Maera’s eyes flashed, her face scarlet and her mouth a grimace. “Unclean thing,” she spat at Red. “Abomination. Your sister is lost, Second Daughter. She’ll bow to the Kings’ wishes, and there’s nothing you can do.”
The decision was made in that split second, that mention of Neve, a reminder that even with all this power, she was helpless.
The roots tightened. Maera’s eyes bulged. And Red let them keep tightening until the life in them blinked out.
“Killing her won’t make it less true.” Kiri’s voice, hoarse. She still moved forward, impossibly strong; behind her, Kayu struggled with the belt, but the magic that let Kiri hear the Kings somehow lent her unnatural strength. “You can’t do anything to stop this. All of it rests on Neverah now, and I’ve seen her darkness. You’re the only thing that could make her hold on to herself, and when you’re gone, so is she. It’s over.”
“Yes, it is,” growled a voice from the door.
Eammon. Veins green, eyes afire, striding across the broken floor. Eammon, wrapping one hand around Kiri’s jaw and the other around the back of her neck. Eammon, twisting, a crack as the High Priestess’s neck broke.

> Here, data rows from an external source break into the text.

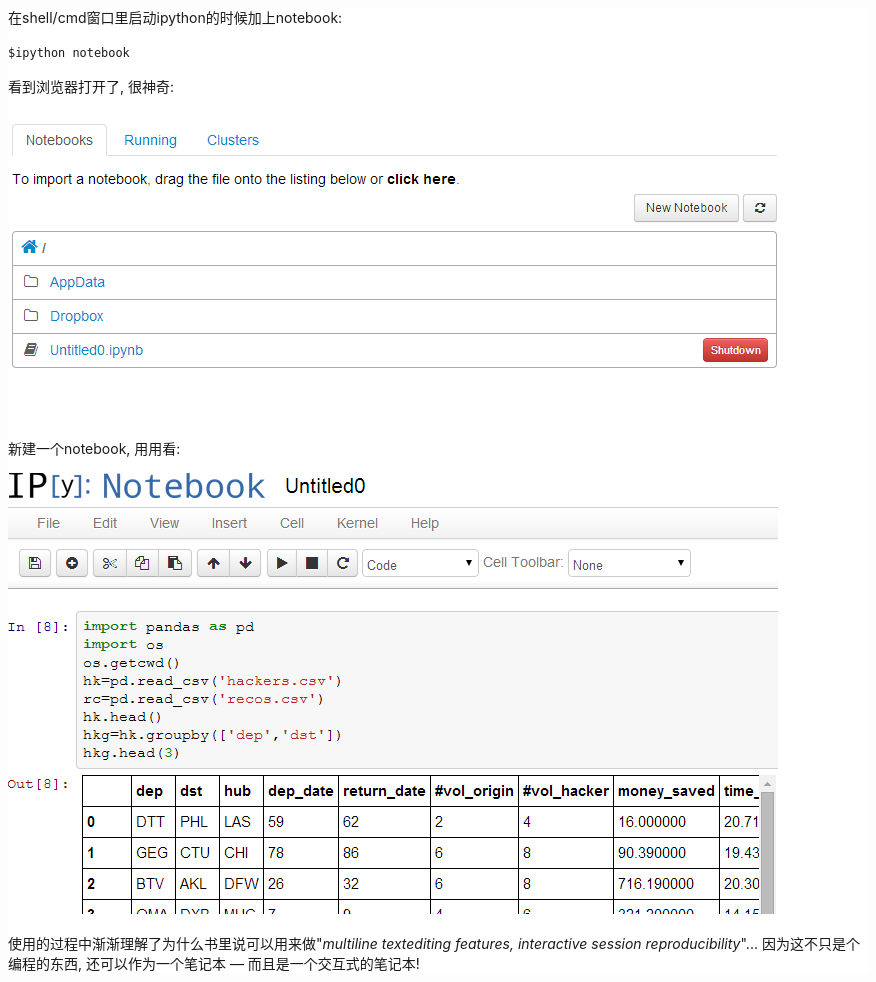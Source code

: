 在shell/cmd窗口里启动ipython的时候加上notebook:

``$ipython notebook``

看到浏览器打开了, 很神奇: 

![](../images/IPython上手学习笔记/pasted_image.png)

新建一个notebook, 用用看: 

![](../images/IPython上手学习笔记/pasted_image001.png)



使用的过程中渐渐理解了为什么书里说可以用来做"*multiline textediting features, interactive session reproducibility*"... 因为这不只是个编程的东西, 还可以作为一个笔记本 — 而且是一个交互式的笔记本! 
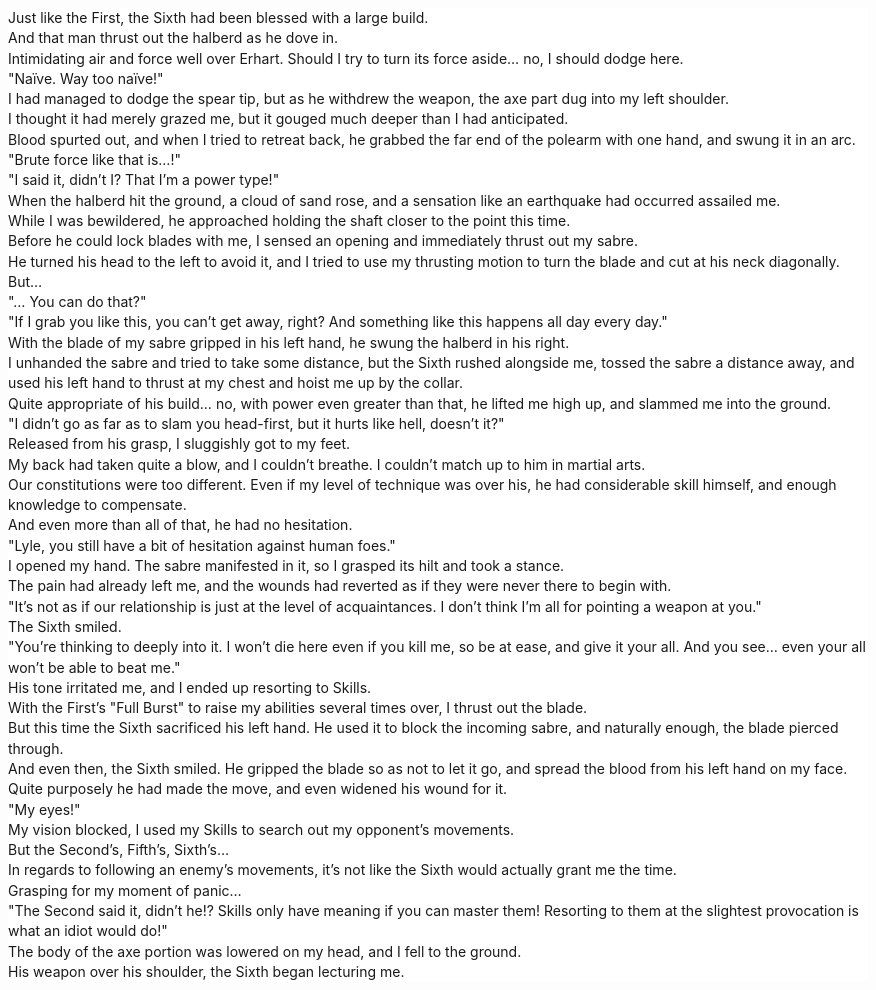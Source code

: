 Just like the First, the Sixth had been blessed with a large build.<br/>
And that man thrust out the halberd as he dove in.<br/>
Intimidating air and force well over Erhart. Should I try to turn its force aside… no, I should dodge here.<br/>
"Naïve. Way too naïve!"<br/>
I had managed to dodge the spear tip, but as he withdrew the weapon, the axe part dug into my left shoulder.<br/>
I thought it had merely grazed me, but it gouged much deeper than I had anticipated.<br/>
Blood spurted out, and when I tried to retreat back, he grabbed the far end of the polearm with one hand, and swung it in an arc.<br/>
"Brute force like that is…!"<br/>
"I said it, didn’t I? That I’m a power type!"<br/>
When the halberd hit the ground, a cloud of sand rose, and a sensation like an earthquake had occurred assailed me.<br/>
While I was bewildered, he approached holding the shaft closer to the point this time.<br/>
Before he could lock blades with me, I sensed an opening and immediately thrust out my sabre.<br/>
He turned his head to the left to avoid it, and I tried to use my thrusting motion to turn the blade and cut at his neck diagonally.<br/>
But…<br/>
"… You can do that?"<br/>
"If I grab you like this, you can’t get away, right? And something like this happens all day every day."<br/>
With the blade of my sabre gripped in his left hand, he swung the halberd in his right.<br/>
I unhanded the sabre and tried to take some distance, but the Sixth rushed alongside me, tossed the sabre a distance away, and used his left hand to thrust at my chest and hoist me up by the collar.<br/>
Quite appropriate of his build… no, with power even greater than that, he lifted me high up, and slammed me into the ground.<br/>
"I didn’t go as far as to slam you head-first, but it hurts like hell, doesn’t it?"<br/>
Released from his grasp, I sluggishly got to my feet.<br/>
My back had taken quite a blow, and I couldn’t breathe. I couldn’t match up to him in martial arts.<br/>
Our constitutions were too different. Even if my level of technique was over his, he had considerable skill himself, and enough knowledge to compensate.<br/>
And even more than all of that, he had no hesitation.<br/>
"Lyle, you still have a bit of hesitation against human foes."<br/>
I opened my hand. The sabre manifested in it, so I grasped its hilt and took a stance.<br/>
The pain had already left me, and the wounds had reverted as if they were never there to begin with.<br/>
"It’s not as if our relationship is just at the level of acquaintances. I don’t think I’m all for pointing a weapon at you."<br/>
The Sixth smiled.<br/>
"You’re thinking to deeply into it. I won’t die here even if you kill me, so be at ease, and give it your all. And you see… even your all won’t be able to beat me."<br/>
His tone irritated me, and I ended up resorting to Skills.<br/>
With the First’s "Full Burst" to raise my abilities several times over, I thrust out the blade.<br/>
But this time the Sixth sacrificed his left hand. He used it to block the incoming sabre, and naturally enough, the blade pierced through.<br/>
And even then, the Sixth smiled. He gripped the blade so as not to let it go, and spread the blood from his left hand on my face.<br/>
Quite purposely he had made the move, and even widened his wound for it.<br/>
"My eyes!"<br/>
My vision blocked, I used my Skills to search out my opponent’s movements.<br/>
But the Second’s, Fifth’s, Sixth’s…<br/>
In regards to following an enemy’s movements, it’s not like the Sixth would actually grant me the time.<br/>
Grasping for my moment of panic…<br/>
"The Second said it, didn’t he!? Skills only have meaning if you can master them! Resorting to them at the slightest provocation is what an idiot would do!"<br/>
The body of the axe portion was lowered on my head, and I fell to the ground.<br/>
His weapon over his shoulder, the Sixth began lecturing me.<br/>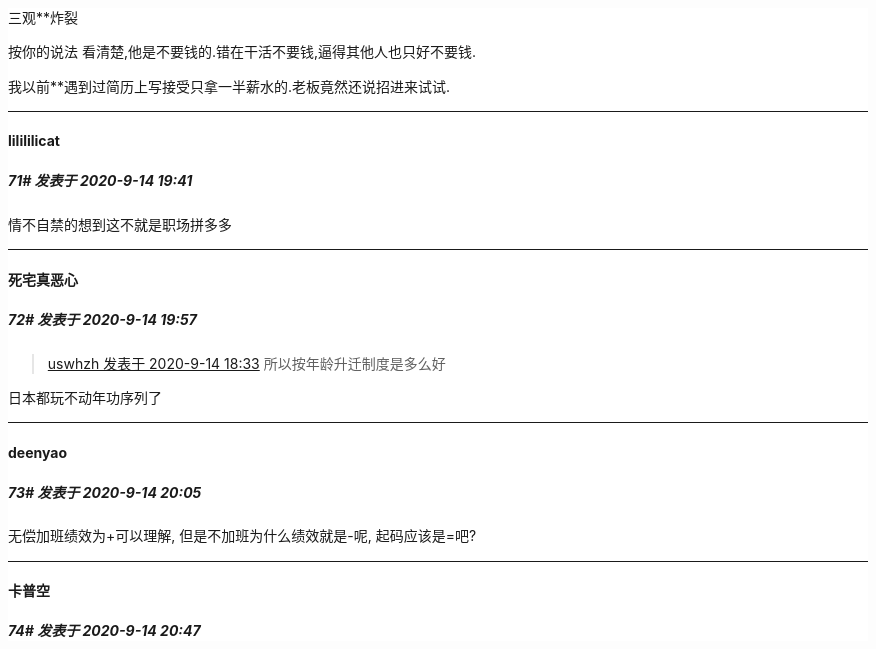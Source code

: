 三观**炸裂


按你的说法</blockquote>
看清楚,他是不要钱的.错在干活不要钱,逼得其他人也只好不要钱.


我以前**遇到过简历上写接受只拿一半薪水的.老板竟然还说招进来试试.








-----

####  lilililicat  
##### 71#       发表于 2020-9-14 19:41




情不自禁的想到这不就是职场拼多多







-----

####  死宅真恶心  
##### 72#       发表于 2020-9-14 19:57



<blockquote><a href="httphttps://bbs.saraba1st.com/2b/forum.php?mod=redirect&amp;goto=findpost&amp;pid=48735135&amp;ptid=1959834" target="_blank">uswhzh 发表于 2020-9-14 18:33</a>
所以按年龄升迁制度是多么好</blockquote>
日本都玩不动年功序列了







-----

####  deenyao  
##### 73#       发表于 2020-9-14 20:05




无偿加班绩效为+可以理解, 但是不加班为什么绩效就是-呢, 起码应该是=吧?







-----

####  卡普空  
##### 74#       发表于 2020-9-14 20:47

Green-haloed eyes checked over Red, made sure she was unharmed, then turned to Kayu. “I just spoke with Raffe,” the Wolf said, his voice the sound of autumn chilling into winter as the body of the High Priestess crumpled to the floor. “You have some explaining to do.”
Chapter Thirty-Four
Raffe
I only did it to escape my betrothal.”
The six of them huddled around a tavern table, shrouded in cloaks, seated in the darkest corner they could find. They didn’t attract much attention. Everyone here was very drunk or on their way to it.
Kayu stared into a tankard. Her third. Raffe wasn’t one for beer, but they didn’t have any wine here and a drink was a drink, so he’d downed two of his own. He stopped there, though—the look on the Wolf’s face was murderous, and Raffe had made a point of staying between him and Kayu.

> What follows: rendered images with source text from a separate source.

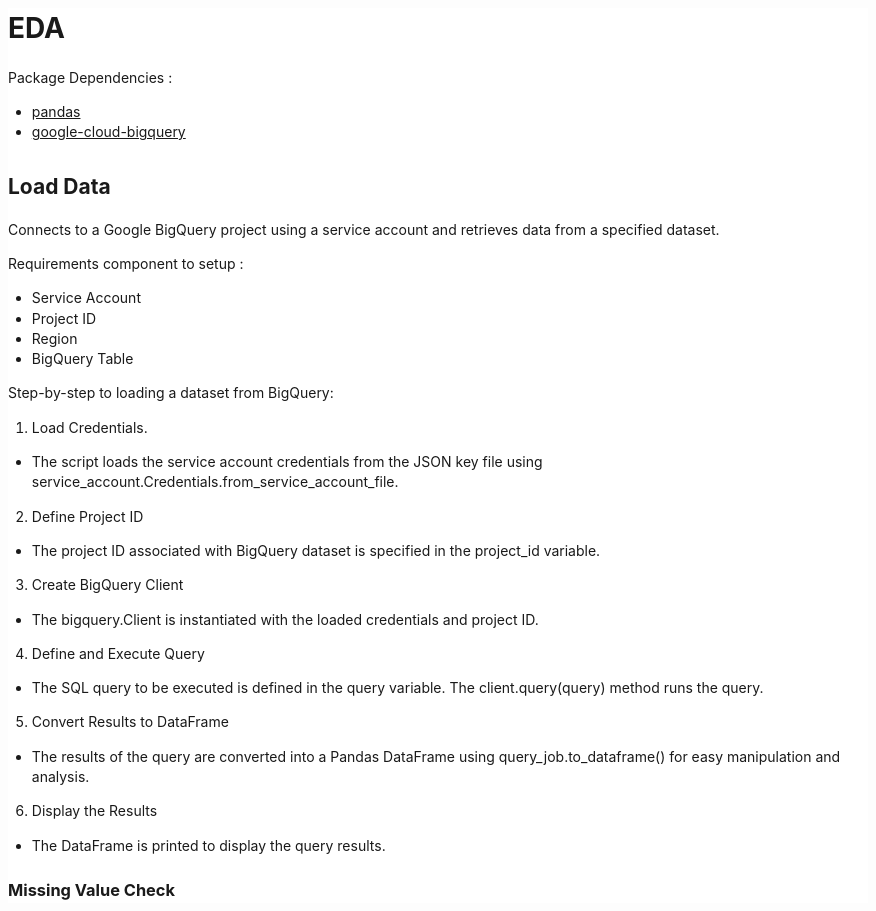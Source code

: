 # EDA
Package Dependencies :
-   [pandas](https://github.com/pandas-dev/pandas)
-   [google-cloud-bigquery](https://github.com/googleapis/python-bigquery)

## Load Data
Connects to a Google BigQuery project using a service account and retrieves data from a specified dataset.

Requirements component to setup :
-   Service Account
-   Project ID
-   Region
-   BigQuery Table

Step-by-step to loading a dataset from BigQuery:
1. Load Credentials.
- The script loads the service account credentials from the JSON key file using service_account.Credentials.from_service_account_file.

2. Define Project ID
- The project ID associated with BigQuery dataset is specified in the project_id variable.

3. Create BigQuery Client
- The bigquery.Client is instantiated with the loaded credentials and project ID.

4. Define and Execute Query
- The SQL query to be executed is defined in the query variable. The client.query(query) method runs the query.

5. Convert Results to DataFrame
- The results of the query are converted into a Pandas DataFrame using query_job.to_dataframe() for easy manipulation and analysis.

6. Display the Results
- The DataFrame is printed to display the query results.

### Missing Value Check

He didn’t interrogate himself on why.
During their madcap flight from the Temple, the Shrine with its scene of bloodless death shut and locked and hopefully still undiscovered, they hadn’t spared time for discussion. It wasn’t until they arrived at the tavern, needing somewhere to wait out the two hours left until dawn, that the questions—and the anger—had time to reveal themselves.
“So you joined the Order.” Lyra had established herself as the go-between, the cool head that acted as a buffer between the Wolves and Kayu. “Because then you couldn’t be married off.”

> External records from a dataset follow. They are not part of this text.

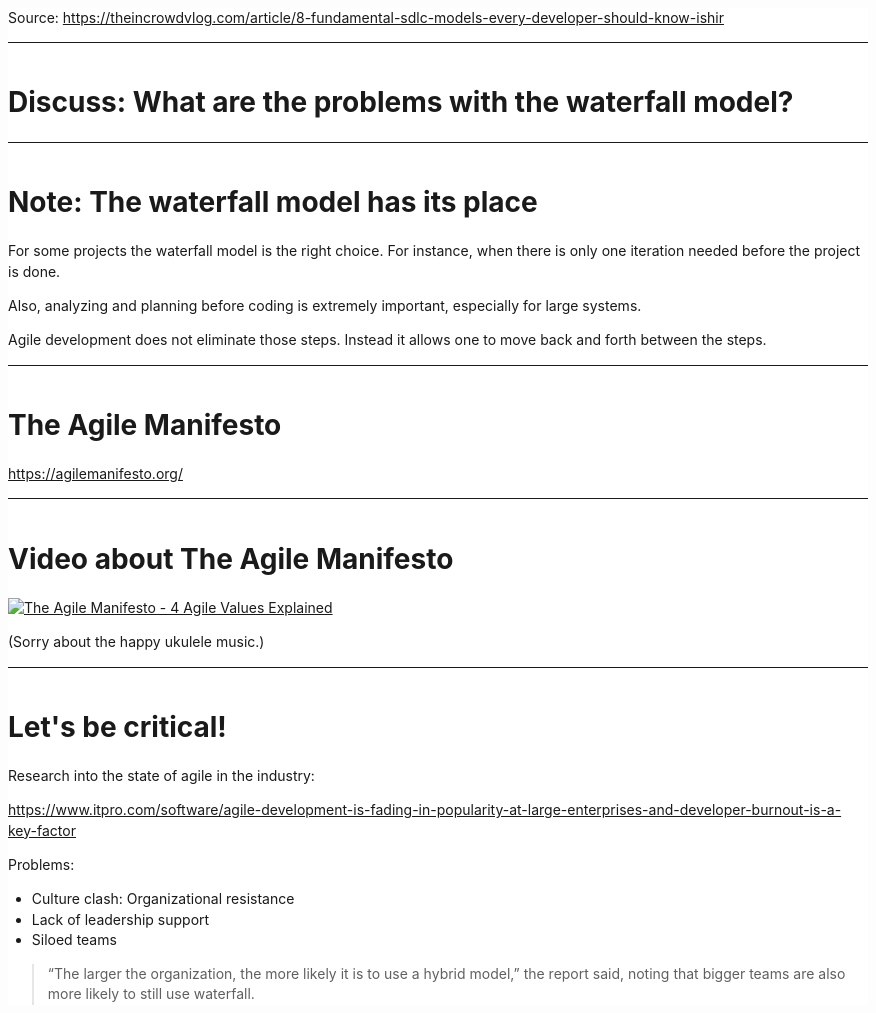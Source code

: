 Source: https://theincrowdvlog.com/article/8-fundamental-sdlc-models-every-developer-should-know-ishir

---

# Discuss: What are the problems with the waterfall model?

---

# Note: The waterfall model has its place

For some projects the waterfall model is the right choice. For instance, when there is only one iteration needed before the project is done. 

Also, analyzing and planning before coding is extremely important, especially for large systems. 

Agile development does not eliminate those steps.
Instead it allows one to move back and forth between the steps. 

---

# The Agile Manifesto

https://agilemanifesto.org/

---

# Video about The Agile Manifesto

[![The Agile Manifesto - 4 Agile Values Explained](http://img.youtube.com/vi/rf8Gi2RLKWQ/0.jpg)](https://www.youtube.com/watch?v=rf8Gi2RLKWQ)

(Sorry about the happy ukulele music.) 

---

# Let's be critical!

Research into the state of agile in the industry: 

https://www.itpro.com/software/agile-development-is-fading-in-popularity-at-large-enterprises-and-developer-burnout-is-a-key-factor

Problems: 

- Culture clash: Organizational resistance
- Lack of leadership support
- Siloed teams 

> “The larger the organization, the more likely it is to use a hybrid model,” the report said, noting that bigger teams are also more likely to still use waterfall.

“It was the only way to avoid it,” Kayu said. “I couldn’t run from my father forever. I chose the Rylt because it was far away, remote. I’d heard the Order was in some… turmoil… but I didn’t expect the Ryltish Temple to be caught up in it.”
Raffe grimaced. The same reasons Neve had packed the priestesses that didn’t follow Kiri off to the Rylt—the same reasons Raffe had sent Kiri herself and the remains of her followers to join them, after the shadow grove. But, apparently, adherents to a dying religion were willing to latch onto just about anything to try to keep it alive. The three-day voyage had changed the defecting priestesses’ minds about what was acceptable, and they’d spread the poison across the sea, making it the perfect place for Kiri to land. A ready-made cult, just waiting for their leader.
Shit. He really was starting to believe in destiny, in things you couldn’t escape. And destiny seemed to be a bastard.
“By the time I got here, the only priestesses left in the Temple were loyal to Kiri. And once they heard my story, they knew I’d be useful to her. As soon as Kiri arrived and found out who I was, she gave me an ultimatum.” Kayu spoke into her beer, the words kept low so they wouldn’t carry farther than their table. “Either I could go to Valleyda, or she’d send me back to my father.”
“Just go to Valleyda?” Red didn’t look nearly as angry as Eammon did—even though she’d been the one who was almost murdered—but there was a fierceness on her face that Raffe certainly wouldn’t want to cross. “Nothing else?”
The way she asked the question sounded like she knew the answer already.
“I was to go to Valleyda,” Kayu answered slowly, “and find a way to bring Red to the Rylt.”
Eammon was almost completely hidden in a heavy cloak, but his scarred hand was visible, wrapped around his tankard. Every vein went bright, blazing green, his grip tightening until Raffe thought he might break the thing.